On 9/23/2014 9:15 PM, Josh Dersch wrote:
On 9/22/2014 11:16 PM, Brent Hilpert wrote:
> On 2014-Sep-22, at 9:49 PM, Josh Dersch wrote:
>> Thanks to Brent's writeup and DEC's documentation (both of which
>> are well written and relatively easy to understand) I'm pretty sure
>> I've traced down the fault to a diode on the core plane board
>> (H214), contained within a DIP package designated as a DEC 2501.
>>
>> Of course, I don't have any of these going spare (and I'm not sure
>> if there are equivalents -- I have yet to find a datasheet). Anyone
>> have any information about these, have any (good) spares, or know
>> where I might find some replacements? I suppose I could just hack in
>> a single diode (assuming I can determine the specs) but that seems
>> kind of ugly...
> Great, thank goodness it looks like a diode problem and not a
> matrix-wire.
So, it looks like I made a mistake here.
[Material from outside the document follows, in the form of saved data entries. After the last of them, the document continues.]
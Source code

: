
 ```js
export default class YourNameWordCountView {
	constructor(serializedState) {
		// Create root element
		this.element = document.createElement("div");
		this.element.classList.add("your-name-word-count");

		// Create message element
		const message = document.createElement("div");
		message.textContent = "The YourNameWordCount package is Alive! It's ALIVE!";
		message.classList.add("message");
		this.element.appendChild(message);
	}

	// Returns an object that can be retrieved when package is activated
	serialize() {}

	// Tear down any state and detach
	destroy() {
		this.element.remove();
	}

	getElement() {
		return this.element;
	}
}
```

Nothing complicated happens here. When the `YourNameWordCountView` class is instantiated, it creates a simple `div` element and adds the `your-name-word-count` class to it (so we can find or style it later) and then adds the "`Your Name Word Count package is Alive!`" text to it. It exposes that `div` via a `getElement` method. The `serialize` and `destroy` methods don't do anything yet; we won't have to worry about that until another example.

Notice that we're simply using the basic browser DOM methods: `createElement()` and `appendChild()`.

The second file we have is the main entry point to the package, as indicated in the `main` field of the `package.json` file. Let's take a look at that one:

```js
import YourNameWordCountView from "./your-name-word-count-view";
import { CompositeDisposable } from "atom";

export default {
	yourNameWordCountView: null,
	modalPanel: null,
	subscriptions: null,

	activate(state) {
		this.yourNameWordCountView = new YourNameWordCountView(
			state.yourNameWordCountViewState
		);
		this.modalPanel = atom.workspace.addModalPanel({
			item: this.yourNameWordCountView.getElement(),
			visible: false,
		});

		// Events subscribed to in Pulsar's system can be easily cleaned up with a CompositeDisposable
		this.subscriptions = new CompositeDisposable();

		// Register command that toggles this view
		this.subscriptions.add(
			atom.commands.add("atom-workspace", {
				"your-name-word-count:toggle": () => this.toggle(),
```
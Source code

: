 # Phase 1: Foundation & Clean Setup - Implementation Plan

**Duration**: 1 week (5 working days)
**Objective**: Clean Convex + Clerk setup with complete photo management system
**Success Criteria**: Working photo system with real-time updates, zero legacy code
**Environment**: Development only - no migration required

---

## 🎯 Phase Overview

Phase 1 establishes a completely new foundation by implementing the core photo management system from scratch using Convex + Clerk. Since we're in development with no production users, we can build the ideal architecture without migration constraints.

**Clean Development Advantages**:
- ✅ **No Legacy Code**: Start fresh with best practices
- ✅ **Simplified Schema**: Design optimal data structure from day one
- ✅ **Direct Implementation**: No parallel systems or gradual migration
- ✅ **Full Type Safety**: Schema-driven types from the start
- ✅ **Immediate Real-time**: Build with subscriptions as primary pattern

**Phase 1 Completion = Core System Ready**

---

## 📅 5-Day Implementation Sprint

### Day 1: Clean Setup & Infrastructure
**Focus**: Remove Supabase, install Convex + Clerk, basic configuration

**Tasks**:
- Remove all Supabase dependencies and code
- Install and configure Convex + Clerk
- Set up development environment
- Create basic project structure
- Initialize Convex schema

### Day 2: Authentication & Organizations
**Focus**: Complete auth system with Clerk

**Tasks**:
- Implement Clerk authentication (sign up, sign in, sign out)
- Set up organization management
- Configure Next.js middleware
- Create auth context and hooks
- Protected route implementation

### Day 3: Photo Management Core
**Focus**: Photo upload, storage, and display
I was double-checking my work
this evening (in preparation to remove the supposedly faulty chip and
install a socket) and the diodes in the 2501 at E22 all seemed to test
out fine. I don't know how this came out bad before, I must have had a
bad contact or something with my DVM's probes. (Or I was tired and it
was late and...)
Further investigation reveals that the connection between FD1 on the
card edge connector (the XS05 signal) and pin 7 of the 2501 at E22 is
broken. This, I believe, is a matrix wire (or "magnet wire" from the
engineering drawings) meaning that I've got a broken wire somewhere in
the core mat.
I'm guessing that this means game over for this particular board. I've
looked really really closely at the solder pads around the edges of the
core mat and I don't see anything obviously hanging loose, but I could
probably use a larger magnifying glass :). Even if there was something,
I'd be nervous about making it worse, my fine soldering skills are not
up to this sort of thing...
Any suggestions? Time to start looking for a replacement H214?